ABOUT THIS TASK:
Include the line containing "confirmation prompt retries." and all lines before it, repeated exactly from the listing below, without pictures.

THE INPUT:
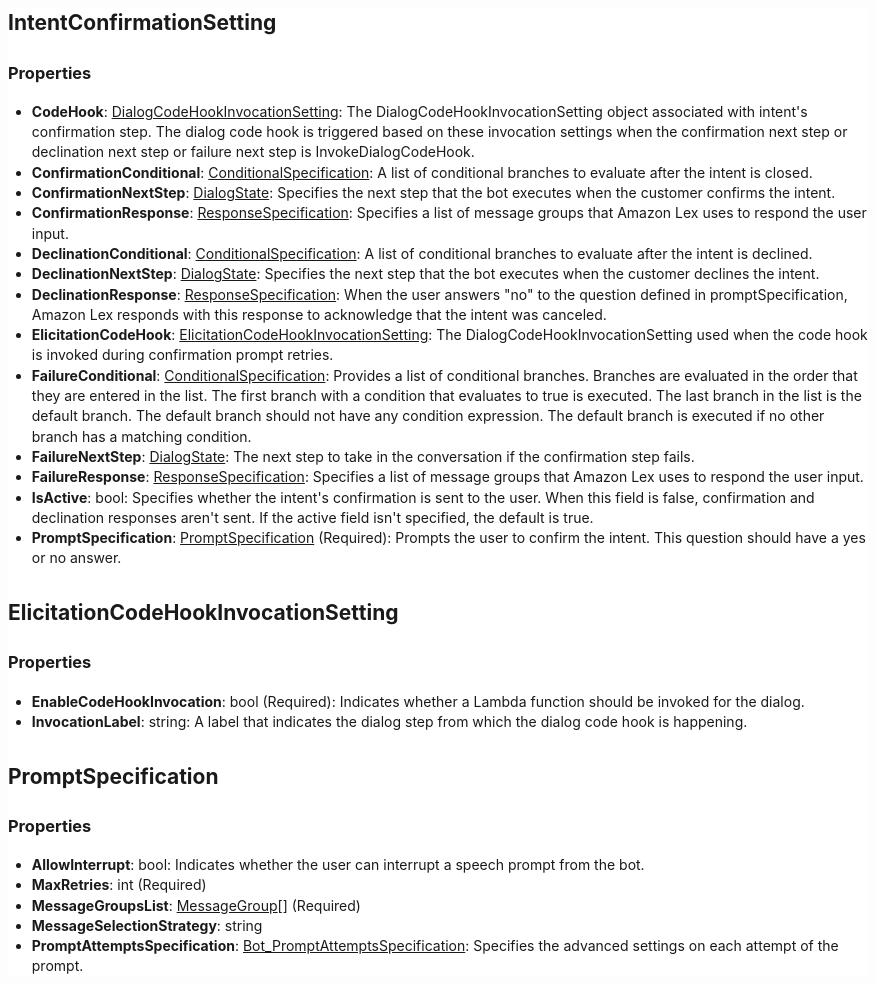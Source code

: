 ## IntentConfirmationSetting
### Properties
* **CodeHook**: [DialogCodeHookInvocationSetting](#dialogcodehookinvocationsetting): The DialogCodeHookInvocationSetting object associated with intent's confirmation step. The dialog code hook is triggered based on these invocation settings when the confirmation next step or declination next step or failure next step is InvokeDialogCodeHook.
* **ConfirmationConditional**: [ConditionalSpecification](#conditionalspecification): A list of conditional branches to evaluate after the intent is closed.
* **ConfirmationNextStep**: [DialogState](#dialogstate): Specifies the next step that the bot executes when the customer confirms the intent.
* **ConfirmationResponse**: [ResponseSpecification](#responsespecification): Specifies a list of message groups that Amazon Lex uses to respond the user input.
* **DeclinationConditional**: [ConditionalSpecification](#conditionalspecification): A list of conditional branches to evaluate after the intent is declined.
* **DeclinationNextStep**: [DialogState](#dialogstate): Specifies the next step that the bot executes when the customer declines the intent.
* **DeclinationResponse**: [ResponseSpecification](#responsespecification): When the user answers "no" to the question defined in promptSpecification, Amazon Lex responds with this response to acknowledge that the intent was canceled.
* **ElicitationCodeHook**: [ElicitationCodeHookInvocationSetting](#elicitationcodehookinvocationsetting): The DialogCodeHookInvocationSetting used when the code hook is invoked during confirmation prompt retries.
* **FailureConditional**: [ConditionalSpecification](#conditionalspecification): Provides a list of conditional branches. Branches are evaluated in the order that they are entered in the list. The first branch with a condition that evaluates to true is executed. The last branch in the list is the default branch. The default branch should not have any condition expression. The default branch is executed if no other branch has a matching condition.
* **FailureNextStep**: [DialogState](#dialogstate): The next step to take in the conversation if the confirmation step fails.
* **FailureResponse**: [ResponseSpecification](#responsespecification): Specifies a list of message groups that Amazon Lex uses to respond the user input.
* **IsActive**: bool: Specifies whether the intent's confirmation is sent to the user. When this field is false, confirmation and declination responses aren't sent. If the active field isn't specified, the default is true.
* **PromptSpecification**: [PromptSpecification](#promptspecification) (Required): Prompts the user to confirm the intent. This question should have a yes or no answer.

## ElicitationCodeHookInvocationSetting
### Properties
* **EnableCodeHookInvocation**: bool (Required): Indicates whether a Lambda function should be invoked for the dialog.
* **InvocationLabel**: string: A label that indicates the dialog step from which the dialog code hook is happening.

## PromptSpecification
### Properties
* **AllowInterrupt**: bool: Indicates whether the user can interrupt a speech prompt from the bot.
* **MaxRetries**: int (Required)
* **MessageGroupsList**: [MessageGroup](#messagegroup)[] (Required)
* **MessageSelectionStrategy**: string
* **PromptAttemptsSpecification**: [Bot_PromptAttemptsSpecification](#botpromptattemptsspecification): Specifies the advanced settings on each attempt of the prompt.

SOLVED EXERCISE:
Source code

: ## IntentConfirmationSetting
### Properties
* **CodeHook**: [DialogCodeHookInvocationSetting](#dialogcodehookinvocationsetting): The DialogCodeHookInvocationSetting object associated with intent's confirmation step. The dialog code hook is triggered based on these invocation settings when the confirmation next step or declination next step or failure next step is InvokeDialogCodeHook.
* **ConfirmationConditional**: [ConditionalSpecification](#conditionalspecification): A list of conditional branches to evaluate after the intent is closed.
* **ConfirmationNextStep**: [DialogState](#dialogstate): Specifies the next step that the bot executes when the customer confirms the intent.
* **ConfirmationResponse**: [ResponseSpecification](#responsespecification): Specifies a list of message groups that Amazon Lex uses to respond the user input.
* **DeclinationConditional**: [ConditionalSpecification](#conditionalspecification): A list of conditional branches to evaluate after the intent is declined.
* **DeclinationNextStep**: [DialogState](#dialogstate): Specifies the next step that the bot executes when the customer declines the intent.
* **DeclinationResponse**: [ResponseSpecification](#responsespecification): When the user answers "no" to the question defined in promptSpecification, Amazon Lex responds with this response to acknowledge that the intent was canceled.
* **ElicitationCodeHook**: [ElicitationCodeHookInvocationSetting](#elicitationcodehookinvocationsetting): The DialogCodeHookInvocationSetting used when the code hook is invoked during confirmation prompt retries.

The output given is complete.